The fifteen essays in Rhetoric, Through Everyday Things persuasively overturn the stubborn assumption that objects are passive tools in the hands of objective human agents. Rhetoric has proved that forms of communication such as digital images, advertising, and political satires do much more than simply lie dormant, and Rhetoric, Through Everyday Things shows that objects themselves also move, circulate, and produce opportunities for new rhetorical publics and new rhetorical actions. Objects are not simply inert tools but are themselves vibrant agents of measurable power.
 
Organizing the work of leading and emerging rhetoric scholars into four broad categories, the collection explores the role of objects in rhetorical theory, histories of rhetoric, visual rhetoric, literacy studies, rhetoric of science and technology, computers and writing, and composition theory and pedagogy.
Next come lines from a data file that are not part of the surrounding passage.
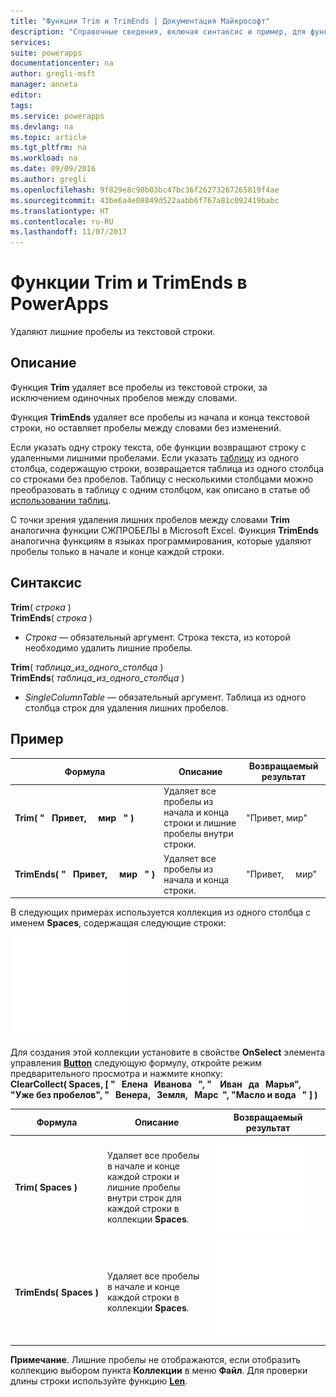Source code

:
```yaml
---
title: "Функции Trim и TrimEnds | Документация Майкрософт"
description: "Справочные сведения, включая синтаксис и пример, для функций Trim и TrimEnds в PowerApps"
services: 
suite: powerapps
documentationcenter: na
author: gregli-msft
manager: anneta
editor: 
tags: 
ms.service: powerapps
ms.devlang: na
ms.topic: article
ms.tgt_pltfrm: na
ms.workload: na
ms.date: 09/09/2016
ms.author: gregli
ms.openlocfilehash: 9f829e8c98b03bc47bc36f26273267265819f4ae
ms.sourcegitcommit: 43be6a4e08849d522aabb6f767a81c092419babc
ms.translationtype: HT
ms.contentlocale: ru-RU
ms.lasthandoff: 11/07/2017
---
```

# <a name="trim-and-trimends-functions-in-powerapps"></a>Функции Trim и TrimEnds в PowerApps
Удаляют лишние пробелы из текстовой строки.

## <a name="description"></a>Описание
Функция **Trim** удаляет все пробелы из текстовой строки, за исключением одиночных пробелов между словами.  

Функция **TrimEnds** удаляет все пробелы из начала и конца текстовой строки, но оставляет пробелы между словами без изменений.

Если указать одну строку текста, обе функции возвращают строку с удаленными лишними пробелами. Если указать [таблицу](../working-with-tables.md) из одного столбца, содержащую строки, возвращается таблица из одного столбца со строками без пробелов. Таблицу с несколькими столбцами можно преобразовать в таблицу с одним столбцом, как описано в статье об [использовании таблиц](../working-with-tables.md).

С точки зрения удаления лишних пробелов между словами **Trim** аналогична функции СЖПРОБЕЛЫ в Microsoft Excel. Функция **TrimEnds** аналогична функциям в языках программирования, которые удаляют пробелы только в начале и конце каждой строки.

## <a name="syntax"></a>Синтаксис
**Trim**( *строка* )<br>**TrimEnds**( *строка* )

* *Строка* — обязательный аргумент. Строка текста, из которой необходимо удалить лишние пробелы.

**Trim**( *таблица_из_одного_столбца* )<br>**TrimEnds**( *таблица_из_одного_столбца* )

* *SingleColumnTable* — обязательный аргумент. Таблица из одного столбца строк для удаления лишних пробелов.

## <a name="example"></a>Пример
| Формула | Описание | Возвращаемый результат |
| --- | --- | --- |
| **Trim(&nbsp;"&nbsp;&nbsp;&nbsp;Привет,&nbsp;&nbsp;&nbsp;&nbsp;&nbsp;мир&nbsp;&nbsp;&nbsp;"&nbsp;)** |Удаляет все пробелы из начала и конца строки и лишние пробелы внутри строки. |"Привет, мир" |
| **TrimEnds(&nbsp;"&nbsp;&nbsp;&nbsp;Привет,&nbsp;&nbsp;&nbsp;&nbsp;&nbsp;мир&nbsp;&nbsp;&nbsp;"&nbsp;)** |Удаляет все пробелы из начала и конца строки. |"Привет,&nbsp;&nbsp;&nbsp;&nbsp;&nbsp;мир" |

В следующих примерах используется коллекция из одного столбца с именем **Spaces**, содержащая следующие строки:

![](media/function-trim/input-strings.png)

Для создания этой коллекции установите в свойстве **OnSelect** элемента управления **[Button](../controls/control-button.md)** следующую формулу, откройте режим предварительного просмотра и нажмите кнопку:
<br>**ClearCollect( Spaces, [ "&nbsp;&nbsp;&nbsp;Елена&nbsp;&nbsp;&nbsp;Иванова&nbsp;&nbsp;&nbsp;", "&nbsp;&nbsp;&nbsp;&nbsp;Иван&nbsp;&nbsp;&nbsp;да&nbsp;&nbsp;&nbsp;Марья", "Уже&nbsp;без пробелов", "&nbsp;&nbsp;&nbsp;Венера,&nbsp;&nbsp;&nbsp;Земля,&nbsp;&nbsp;&nbsp;Марс&nbsp;&nbsp;", "Масло&nbsp;и&nbsp;вода&nbsp;&nbsp;&nbsp;" ] )**

| Формула | Описание | Возвращаемый результат |
| --- | --- | --- |
| **Trim(&nbsp;Spaces&nbsp;)** |Удаляет все пробелы в начале и конце каждой строки и лишние пробелы внутри строк для каждой строки в коллекции **Spaces**. |<style> img { max-width: none } </style> ![](media/function-trim/output-trim.png) |
| **TrimEnds(&nbsp;Spaces&nbsp;)** |Удаляет все пробелы в начале и конце каждой строки в коллекции **Spaces**. |<style> img { max-width: none } </style> ![](media/function-trim/output-trimends.png) |

**Примечание**. Лишние пробелы не отображаются, если отобразить коллекцию выбором пункта **Коллекции** в меню **Файл**. Для проверки длины строки используйте функцию **[Len](function-len.md)**.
A rich variety of case studies about objects such as women’s bicycles in the nineteenth century, the QWERTY keyboard, and little free libraries ground this study in fascinating, real-life examples and build on human-centered approaches to rhetoric to consider how material elements—human and nonhuman alike—interact persuasively in rhetorical situations.
 
Taken together, Rhetoric, Through Everyday Things argues that the field of rhetoric’s recent attention to material objects should go further than simply open a new line of inquiry. To maximize the interdisciplinary turn to things, rhetoricians must seize the opportunity to reimagine and perhaps resolve rhetoric’s historically problematic relationship to physical reality and ontology. By tapping the rich resource of inanimate agents such as "fish, political posters, plants, and dragonflies,” rhetoricians can more fully grasp the rhetorical implications at stake in such issues.